Work order — Quote the records that follow in full, leaving the pictures out.

Dataset records —
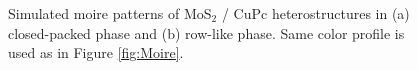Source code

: \documentclass[12pt]{article}
\begin{document}
\begin{figure}[H]
\centering
{}\hspace{0pt}
\caption{Simulated moire patterns of MoS$_2$ / CuPc heterostructures in (a) closed-packed phase and (b) row-like phase. Same color profile is used as in Figure \ref{fig:Moire}.}\label{fig:CuPc Moire}
\end{figure}
\end{document}
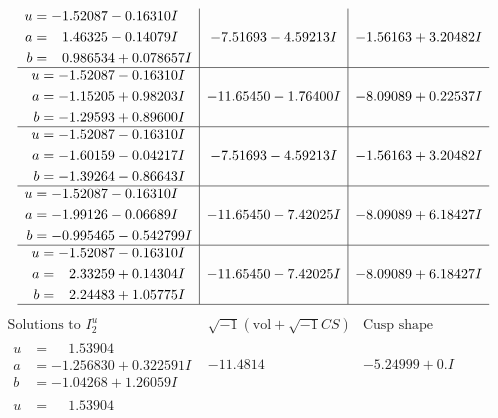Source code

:\documentclass[1p]{elsarticle_modified}
\theoremstyle{definition}
\newcommand{\I}{\sqrt{-1}}
\begin{document}
$$\begin{array}{c|c|c}
\begin{aligned}
u &= -1.52087 - 0.16310 I \\
a &= \phantom{-}1.46325 - 0.14079 I \\
b &= \phantom{-}0.986534 + 0.078657 I\end{aligned}
 & -7.51693 - 4.59213 I & -1.56163 + 3.20482 I \\ \hline\begin{aligned}
u &= -1.52087 - 0.16310 I \\
a &= -1.15205 + 0.98203 I \\
b &= -1.29593 + 0.89600 I\end{aligned}
 & -11.65450 - 1.76400 I & -8.09089 + 0.22537 I \\ \hline\begin{aligned}
u &= -1.52087 - 0.16310 I \\
a &= -1.60159 - 0.04217 I \\
b &= -1.39264 - 0.86643 I\end{aligned}
 & -7.51693 - 4.59213 I & -1.56163 + 3.20482 I \\ \hline\begin{aligned}
u &= -1.52087 - 0.16310 I \\
a &= -1.99126 - 0.06689 I \\
b &= -0.995465 - 0.542799 I\end{aligned}
 & -11.65450 - 7.42025 I & -8.09089 + 6.18427 I \\ \hline\begin{aligned}
u &= -1.52087 - 0.16310 I \\
a &= \phantom{-}2.33259 + 0.14304 I \\
b &= \phantom{-}2.24483 + 1.05775 I\end{aligned}
 & -11.65450 - 7.42025 I & -8.09089 + 6.18427 I\\
 \hline 
 \end{array}$$\newpage$$\begin{array}{c|c|c}  
\text{Solutions to }I^u_{2}& \I (\text{vol} + \sqrt{-1}CS) & \text{Cusp shape}\\
 \hline 
\begin{aligned}
u &= \phantom{-}1.53904\phantom{ +0.000000I} \\
a &= -1.256830 + 0.322591 I \\
b &= -1.04268 + 1.26059 I\end{aligned}
 & -11.4814\phantom{ +0.000000I} & -5.24999 + 0. I\phantom{ +0.000000I} \\ \hline\begin{aligned}
u &= \phantom{-}1.53904\phantom{ +0.000000I} \\

\end{aligned}
\end{array}$$
\end{document}
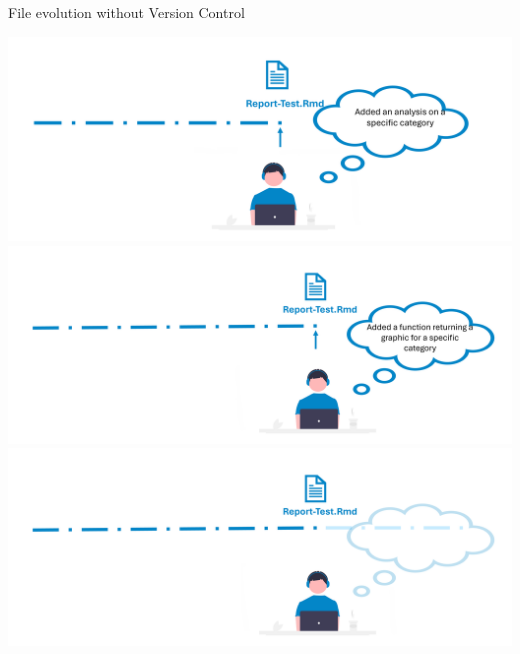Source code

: \documentclass[xcolor=x11names,compress, aspectratio=169]{beamer}
\renewcommand{\(}{\begin{columns}}
\renewcommand{\)}{\end{columns}}
\newcommand{\<}[1]{\begin{column}{#1}}
\renewcommand{\>}{\end{column}}
\begin{document}
\begin{frame}{File evolution  \textcolor{brique}{without Version Control}  }
\begin{center}
\begin{itemize}
    {\includegraphics[width = 1.0\textwidth]{FileChange5a.png} \\ }
    {\includegraphics[width = 1.0\textwidth]{FileChange6a.png} \\ }
    {\includegraphics[width = 1.0\textwidth]{FileChange7a.png} \\ }
\end{itemize}
\end{center}
\end{frame}
\end{document}
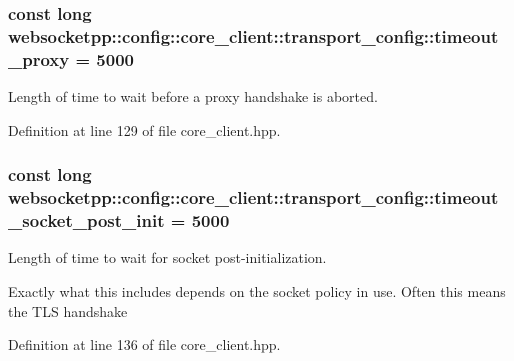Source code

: \subsubsection[{timeout\+\_\+proxy}]{\setlength{\rightskip}{0pt plus 5cm}const long websocketpp\+::config\+::core\+\_\+client\+::transport\+\_\+config\+::timeout\+\_\+proxy = 5000\hspace{0.3cm}{\ttfamily [static]}}\label{structwebsocketpp_1_1config_1_1core__client_1_1transport__config_ab03c89468c0af9b6285ae467b8436a98}


Length of time to wait before a proxy handshake is aborted. 



Definition at line 129 of file core\+\_\+client.\+hpp.

\hypertarget{structwebsocketpp_1_1config_1_1core__client_1_1transport__config_af375d91583cd6e2a93fef38c75822d82}{}
\subsubsection[{timeout\+\_\+socket\+\_\+post\+\_\+init}]{\setlength{\rightskip}{0pt plus 5cm}const long websocketpp\+::config\+::core\+\_\+client\+::transport\+\_\+config\+::timeout\+\_\+socket\+\_\+post\+\_\+init = 5000\hspace{0.3cm}{\ttfamily [static]}}\label{structwebsocketpp_1_1config_1_1core__client_1_1transport__config_af375d91583cd6e2a93fef38c75822d82}


Length of time to wait for socket post-\/initialization. 

Exactly what this includes depends on the socket policy in use. Often this means the T\+L\+S handshake 

Definition at line 136 of file core\+\_\+client.\+hpp.

\hypertarget{structwebsocketpp_1_1config_1_1core__client_1_1transport__config_a529a1a4bf59b86dfebbf0e65b3b1ce25}{}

Answer space —
Source code

: \documentclass[12pt]{article}
\begin{document}
\begin{figure}[H]
\centering
{}\hspace{0pt}
\caption{Simulated moire patterns of MoS$_2$ / CuPc heterostructures in (a) closed-packed phase and (b) row-like phase. Same color profile is used as in Figure \ref{fig:Moire}.}\label{fig:CuPc Moire}
\end{figure}
\end{document}
Source code

:\documentclass[1p]{elsarticle_modified}
\theoremstyle{definition}
\newcommand{\I}{\sqrt{-1}}
\begin{document}
$$\begin{array}{c|c|c}
\begin{aligned}
u &= -1.52087 - 0.16310 I \\
a &= \phantom{-}1.46325 - 0.14079 I \\
b &= \phantom{-}0.986534 + 0.078657 I\end{aligned}
 & -7.51693 - 4.59213 I & -1.56163 + 3.20482 I \\ \hline\begin{aligned}
u &= -1.52087 - 0.16310 I \\
a &= -1.15205 + 0.98203 I \\
b &= -1.29593 + 0.89600 I\end{aligned}
 & -11.65450 - 1.76400 I & -8.09089 + 0.22537 I \\ \hline\begin{aligned}
u &= -1.52087 - 0.16310 I \\
a &= -1.60159 - 0.04217 I \\
b &= -1.39264 - 0.86643 I\end{aligned}
 & -7.51693 - 4.59213 I & -1.56163 + 3.20482 I \\ \hline\begin{aligned}
u &= -1.52087 - 0.16310 I \\
a &= -1.99126 - 0.06689 I \\
b &= -0.995465 - 0.542799 I\end{aligned}
 & -11.65450 - 7.42025 I & -8.09089 + 6.18427 I \\ \hline\begin{aligned}
u &= -1.52087 - 0.16310 I \\
a &= \phantom{-}2.33259 + 0.14304 I \\
b &= \phantom{-}2.24483 + 1.05775 I\end{aligned}
 & -11.65450 - 7.42025 I & -8.09089 + 6.18427 I\\
 \hline 
 \end{array}$$\newpage$$\begin{array}{c|c|c}  
\text{Solutions to }I^u_{2}& \I (\text{vol} + \sqrt{-1}CS) & \text{Cusp shape}\\
 \hline 
\begin{aligned}
u &= \phantom{-}1.53904\phantom{ +0.000000I} \\
a &= -1.256830 + 0.322591 I \\
b &= -1.04268 + 1.26059 I\end{aligned}
 & -11.4814\phantom{ +0.000000I} & -5.24999 + 0. I\phantom{ +0.000000I} \\ \hline\begin{aligned}
u &= \phantom{-}1.53904\phantom{ +0.000000I} \\

\end{aligned}
\end{array}$$
\end{document}
Source code

: \documentclass[xcolor=x11names,compress, aspectratio=169]{beamer}
\renewcommand{\(}{\begin{columns}}
\renewcommand{\)}{\end{columns}}
\newcommand{\<}[1]{\begin{column}{#1}}
\renewcommand{\>}{\end{column}}
\begin{document}
\begin{frame}{File evolution  \textcolor{brique}{without Version Control}  }
\begin{center}
\begin{itemize}
    {\includegraphics[width = 1.0\textwidth]{FileChange5a.png} \\ }
    {\includegraphics[width = 1.0\textwidth]{FileChange6a.png} \\ }
    {\includegraphics[width = 1.0\textwidth]{FileChange7a.png} \\ }
\end{itemize}
\end{center}
\end{frame}
\end{document}
Source code

: \subsubsection[{timeout\+\_\+proxy}]{\setlength{\rightskip}{0pt plus 5cm}const long websocketpp\+::config\+::core\+\_\+client\+::transport\+\_\+config\+::timeout\+\_\+proxy = 5000\hspace{0.3cm}{\ttfamily [static]}}\label{structwebsocketpp_1_1config_1_1core__client_1_1transport__config_ab03c89468c0af9b6285ae467b8436a98}


Length of time to wait before a proxy handshake is aborted. 



Definition at line 129 of file core\+\_\+client.\+hpp.

\hypertarget{structwebsocketpp_1_1config_1_1core__client_1_1transport__config_af375d91583cd6e2a93fef38c75822d82}{}
\subsubsection[{timeout\+\_\+socket\+\_\+post\+\_\+init}]{\setlength{\rightskip}{0pt plus 5cm}const long websocketpp\+::config\+::core\+\_\+client\+::transport\+\_\+config\+::timeout\+\_\+socket\+\_\+post\+\_\+init = 5000\hspace{0.3cm}{\ttfamily [static]}}\label{structwebsocketpp_1_1config_1_1core__client_1_1transport__config_af375d91583cd6e2a93fef38c75822d82}


Length of time to wait for socket post-\/initialization. 

Exactly what this includes depends on the socket policy in use. Often this means the T\+L\+S handshake 

Definition at line 136 of file core\+\_\+client.\+hpp.

\hypertarget{structwebsocketpp_1_1config_1_1core__client_1_1transport__config_a529a1a4bf59b86dfebbf0e65b3b1ce25}{}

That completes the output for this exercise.